Rendered images with source text:
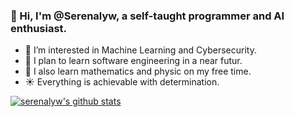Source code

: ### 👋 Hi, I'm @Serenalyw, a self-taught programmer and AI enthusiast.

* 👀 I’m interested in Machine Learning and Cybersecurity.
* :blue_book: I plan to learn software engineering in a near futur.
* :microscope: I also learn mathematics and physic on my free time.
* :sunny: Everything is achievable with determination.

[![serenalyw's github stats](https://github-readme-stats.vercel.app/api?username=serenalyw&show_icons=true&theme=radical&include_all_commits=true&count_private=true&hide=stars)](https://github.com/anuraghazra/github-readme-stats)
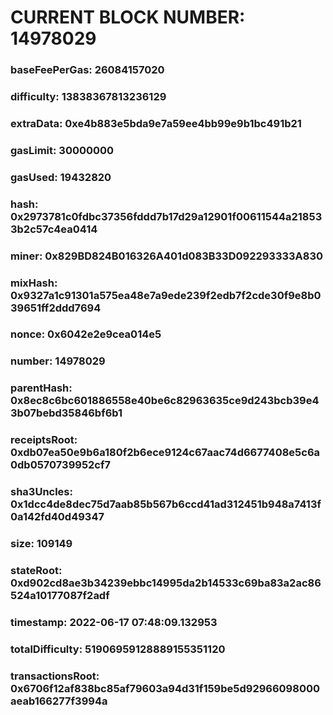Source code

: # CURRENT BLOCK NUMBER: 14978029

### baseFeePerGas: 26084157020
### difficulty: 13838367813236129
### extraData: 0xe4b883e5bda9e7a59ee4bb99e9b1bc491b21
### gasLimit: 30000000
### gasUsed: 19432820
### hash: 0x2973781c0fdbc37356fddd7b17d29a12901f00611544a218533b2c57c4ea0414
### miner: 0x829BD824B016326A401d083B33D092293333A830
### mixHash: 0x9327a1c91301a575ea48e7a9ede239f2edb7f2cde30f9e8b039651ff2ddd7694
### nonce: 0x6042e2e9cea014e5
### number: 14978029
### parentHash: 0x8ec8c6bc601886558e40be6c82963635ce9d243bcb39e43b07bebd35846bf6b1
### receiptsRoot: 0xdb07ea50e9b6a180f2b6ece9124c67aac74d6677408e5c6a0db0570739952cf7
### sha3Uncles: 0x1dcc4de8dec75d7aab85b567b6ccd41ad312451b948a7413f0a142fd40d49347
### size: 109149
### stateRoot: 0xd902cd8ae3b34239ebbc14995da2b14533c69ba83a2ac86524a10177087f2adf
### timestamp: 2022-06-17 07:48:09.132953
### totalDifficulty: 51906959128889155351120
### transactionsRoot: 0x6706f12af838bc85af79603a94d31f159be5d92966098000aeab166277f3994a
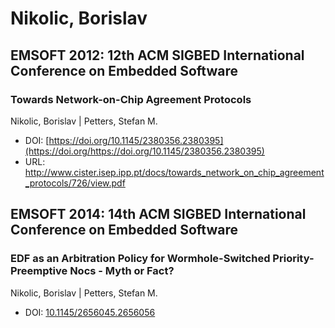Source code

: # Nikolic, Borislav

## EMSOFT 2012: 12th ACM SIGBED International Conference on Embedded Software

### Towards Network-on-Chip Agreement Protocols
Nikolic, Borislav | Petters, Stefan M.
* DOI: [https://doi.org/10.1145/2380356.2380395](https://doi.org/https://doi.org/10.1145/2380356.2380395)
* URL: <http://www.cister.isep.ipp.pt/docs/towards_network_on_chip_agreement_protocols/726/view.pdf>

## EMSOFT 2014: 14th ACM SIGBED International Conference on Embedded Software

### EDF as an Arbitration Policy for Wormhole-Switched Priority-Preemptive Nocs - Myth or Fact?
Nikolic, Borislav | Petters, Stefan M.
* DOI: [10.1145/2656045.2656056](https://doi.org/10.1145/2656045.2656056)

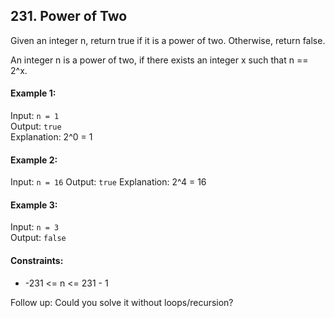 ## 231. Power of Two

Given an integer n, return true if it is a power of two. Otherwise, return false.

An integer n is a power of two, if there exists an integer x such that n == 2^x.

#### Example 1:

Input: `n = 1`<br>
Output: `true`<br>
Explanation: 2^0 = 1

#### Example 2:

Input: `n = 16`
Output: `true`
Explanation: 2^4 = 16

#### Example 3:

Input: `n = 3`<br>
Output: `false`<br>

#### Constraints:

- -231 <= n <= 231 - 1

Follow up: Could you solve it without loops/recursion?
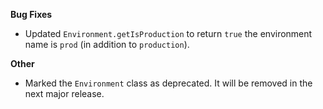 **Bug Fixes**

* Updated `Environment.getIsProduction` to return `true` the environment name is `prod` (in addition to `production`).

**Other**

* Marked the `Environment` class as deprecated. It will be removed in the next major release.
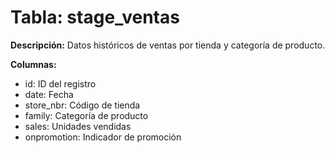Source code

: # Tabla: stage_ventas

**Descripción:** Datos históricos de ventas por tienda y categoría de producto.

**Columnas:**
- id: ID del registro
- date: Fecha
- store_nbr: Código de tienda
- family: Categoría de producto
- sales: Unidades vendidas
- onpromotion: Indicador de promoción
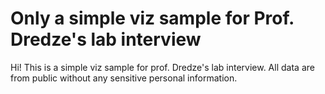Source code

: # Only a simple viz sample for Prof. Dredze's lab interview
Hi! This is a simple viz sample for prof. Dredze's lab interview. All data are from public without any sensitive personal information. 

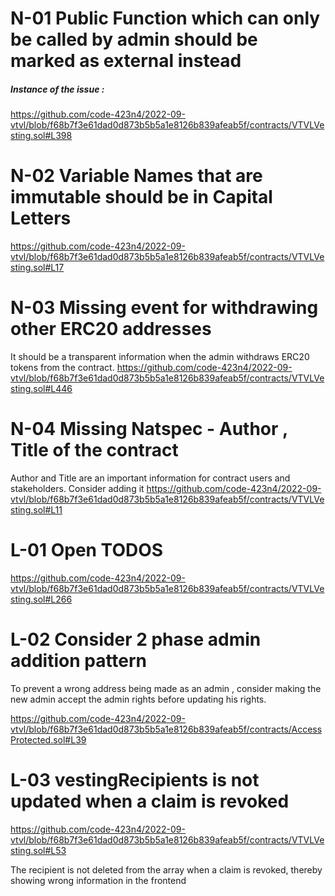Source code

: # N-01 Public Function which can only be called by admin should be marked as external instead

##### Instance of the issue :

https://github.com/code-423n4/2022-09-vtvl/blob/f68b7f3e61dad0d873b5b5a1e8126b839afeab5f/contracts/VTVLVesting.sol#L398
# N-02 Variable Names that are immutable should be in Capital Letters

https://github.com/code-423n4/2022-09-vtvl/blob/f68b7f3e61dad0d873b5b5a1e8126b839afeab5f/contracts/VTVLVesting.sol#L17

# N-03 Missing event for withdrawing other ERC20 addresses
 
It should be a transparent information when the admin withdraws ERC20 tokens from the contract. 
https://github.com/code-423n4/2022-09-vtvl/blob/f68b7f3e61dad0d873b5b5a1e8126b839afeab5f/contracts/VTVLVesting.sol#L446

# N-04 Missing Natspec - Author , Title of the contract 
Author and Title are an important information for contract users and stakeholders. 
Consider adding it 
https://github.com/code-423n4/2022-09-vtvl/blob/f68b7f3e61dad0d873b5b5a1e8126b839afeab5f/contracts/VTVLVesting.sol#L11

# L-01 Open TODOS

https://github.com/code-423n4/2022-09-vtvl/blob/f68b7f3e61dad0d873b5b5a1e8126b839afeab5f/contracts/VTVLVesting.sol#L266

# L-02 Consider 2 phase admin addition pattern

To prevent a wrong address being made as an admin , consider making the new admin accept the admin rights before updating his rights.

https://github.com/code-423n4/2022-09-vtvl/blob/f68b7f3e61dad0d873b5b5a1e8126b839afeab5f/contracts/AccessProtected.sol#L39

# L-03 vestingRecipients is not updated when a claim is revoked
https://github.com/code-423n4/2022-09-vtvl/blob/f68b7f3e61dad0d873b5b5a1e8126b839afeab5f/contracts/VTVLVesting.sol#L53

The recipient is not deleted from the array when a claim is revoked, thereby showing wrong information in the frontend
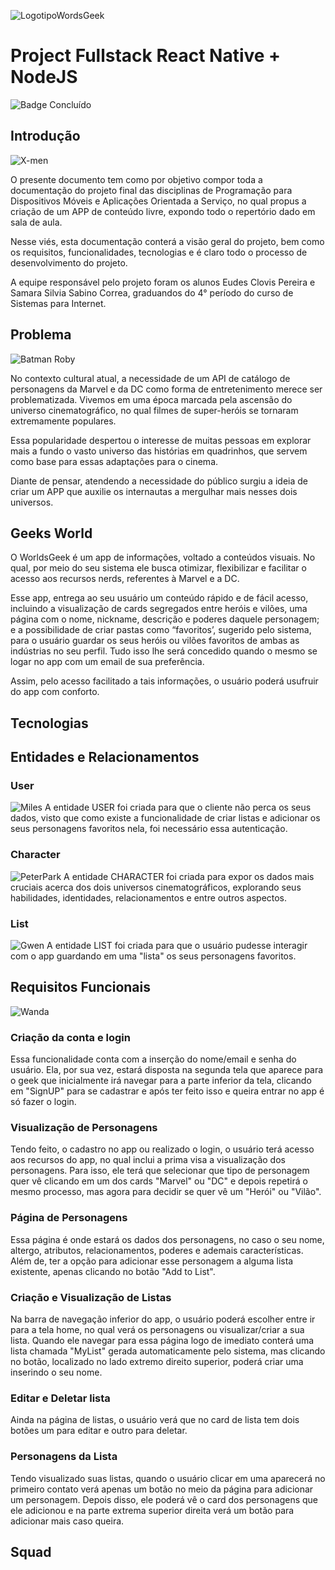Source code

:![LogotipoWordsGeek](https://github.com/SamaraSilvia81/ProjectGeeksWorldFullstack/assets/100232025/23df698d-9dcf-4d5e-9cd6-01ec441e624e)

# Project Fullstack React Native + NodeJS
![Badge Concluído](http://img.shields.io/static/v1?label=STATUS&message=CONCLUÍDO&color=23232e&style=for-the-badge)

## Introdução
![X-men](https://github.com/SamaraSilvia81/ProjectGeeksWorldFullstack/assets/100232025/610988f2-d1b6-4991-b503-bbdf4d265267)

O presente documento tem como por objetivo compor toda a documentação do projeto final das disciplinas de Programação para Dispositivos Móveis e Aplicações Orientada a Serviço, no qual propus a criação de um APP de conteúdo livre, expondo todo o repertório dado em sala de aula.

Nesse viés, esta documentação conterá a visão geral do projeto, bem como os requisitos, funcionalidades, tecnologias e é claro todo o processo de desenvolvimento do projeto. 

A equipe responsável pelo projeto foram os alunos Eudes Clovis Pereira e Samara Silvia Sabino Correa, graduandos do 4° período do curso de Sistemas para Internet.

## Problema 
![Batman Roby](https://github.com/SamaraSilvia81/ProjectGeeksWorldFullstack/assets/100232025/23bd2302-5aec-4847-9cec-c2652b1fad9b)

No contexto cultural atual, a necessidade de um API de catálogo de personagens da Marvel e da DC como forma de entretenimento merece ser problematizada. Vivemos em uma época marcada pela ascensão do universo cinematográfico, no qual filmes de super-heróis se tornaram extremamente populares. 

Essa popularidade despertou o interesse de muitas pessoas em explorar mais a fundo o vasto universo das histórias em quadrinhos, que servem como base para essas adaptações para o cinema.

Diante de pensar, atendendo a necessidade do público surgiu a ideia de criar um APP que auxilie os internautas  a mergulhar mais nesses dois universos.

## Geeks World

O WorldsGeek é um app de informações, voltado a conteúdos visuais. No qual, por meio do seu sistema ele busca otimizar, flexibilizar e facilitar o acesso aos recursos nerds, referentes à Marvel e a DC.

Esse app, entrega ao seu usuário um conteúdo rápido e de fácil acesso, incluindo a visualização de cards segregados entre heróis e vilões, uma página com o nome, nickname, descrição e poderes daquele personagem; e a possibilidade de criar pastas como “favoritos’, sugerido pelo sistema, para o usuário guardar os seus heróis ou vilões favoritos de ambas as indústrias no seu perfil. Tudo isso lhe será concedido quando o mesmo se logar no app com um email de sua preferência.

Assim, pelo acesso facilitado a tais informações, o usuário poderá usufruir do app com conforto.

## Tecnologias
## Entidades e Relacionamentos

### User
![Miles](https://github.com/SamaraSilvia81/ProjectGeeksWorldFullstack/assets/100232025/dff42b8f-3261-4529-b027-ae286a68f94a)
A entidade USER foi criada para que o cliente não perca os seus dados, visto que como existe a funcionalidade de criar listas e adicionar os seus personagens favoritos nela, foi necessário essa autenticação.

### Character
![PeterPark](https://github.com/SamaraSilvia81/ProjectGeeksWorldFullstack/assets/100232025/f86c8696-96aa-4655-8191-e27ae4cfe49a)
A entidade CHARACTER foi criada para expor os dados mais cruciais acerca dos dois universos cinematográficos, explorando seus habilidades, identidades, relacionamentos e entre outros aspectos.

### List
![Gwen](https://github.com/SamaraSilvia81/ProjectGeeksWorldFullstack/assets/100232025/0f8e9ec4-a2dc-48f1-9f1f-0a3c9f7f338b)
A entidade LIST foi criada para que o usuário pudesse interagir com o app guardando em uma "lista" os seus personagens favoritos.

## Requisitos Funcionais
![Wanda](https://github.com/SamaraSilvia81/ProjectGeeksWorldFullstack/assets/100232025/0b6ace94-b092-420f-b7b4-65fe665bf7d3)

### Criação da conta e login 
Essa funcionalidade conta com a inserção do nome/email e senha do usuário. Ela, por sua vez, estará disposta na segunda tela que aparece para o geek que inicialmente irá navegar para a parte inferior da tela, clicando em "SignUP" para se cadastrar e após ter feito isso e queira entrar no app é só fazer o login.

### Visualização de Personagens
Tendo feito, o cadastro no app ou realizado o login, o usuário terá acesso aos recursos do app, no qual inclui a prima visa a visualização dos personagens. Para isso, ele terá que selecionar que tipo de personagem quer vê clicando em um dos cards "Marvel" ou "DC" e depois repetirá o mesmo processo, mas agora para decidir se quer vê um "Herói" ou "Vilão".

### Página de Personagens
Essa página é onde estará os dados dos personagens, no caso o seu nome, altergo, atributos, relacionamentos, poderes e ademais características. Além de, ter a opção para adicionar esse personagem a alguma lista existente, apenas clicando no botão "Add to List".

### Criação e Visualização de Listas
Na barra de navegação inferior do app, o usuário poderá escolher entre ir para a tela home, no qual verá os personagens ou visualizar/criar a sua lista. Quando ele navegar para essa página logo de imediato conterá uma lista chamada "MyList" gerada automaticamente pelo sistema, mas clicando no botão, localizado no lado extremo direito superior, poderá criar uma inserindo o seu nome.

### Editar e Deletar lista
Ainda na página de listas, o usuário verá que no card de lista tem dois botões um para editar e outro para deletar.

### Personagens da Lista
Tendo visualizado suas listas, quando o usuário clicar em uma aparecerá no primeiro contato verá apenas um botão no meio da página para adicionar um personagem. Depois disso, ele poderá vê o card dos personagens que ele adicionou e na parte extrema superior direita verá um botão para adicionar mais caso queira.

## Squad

THE PROBLEM:
Every line above with the word "Embedded" belongs in the answer, copied as written.

ANSWER TO THE PROBLEM:
## EMSOFT 2012: 12th ACM SIGBED International Conference on Embedded Software
## EMSOFT 2014: 14th ACM SIGBED International Conference on Embedded Software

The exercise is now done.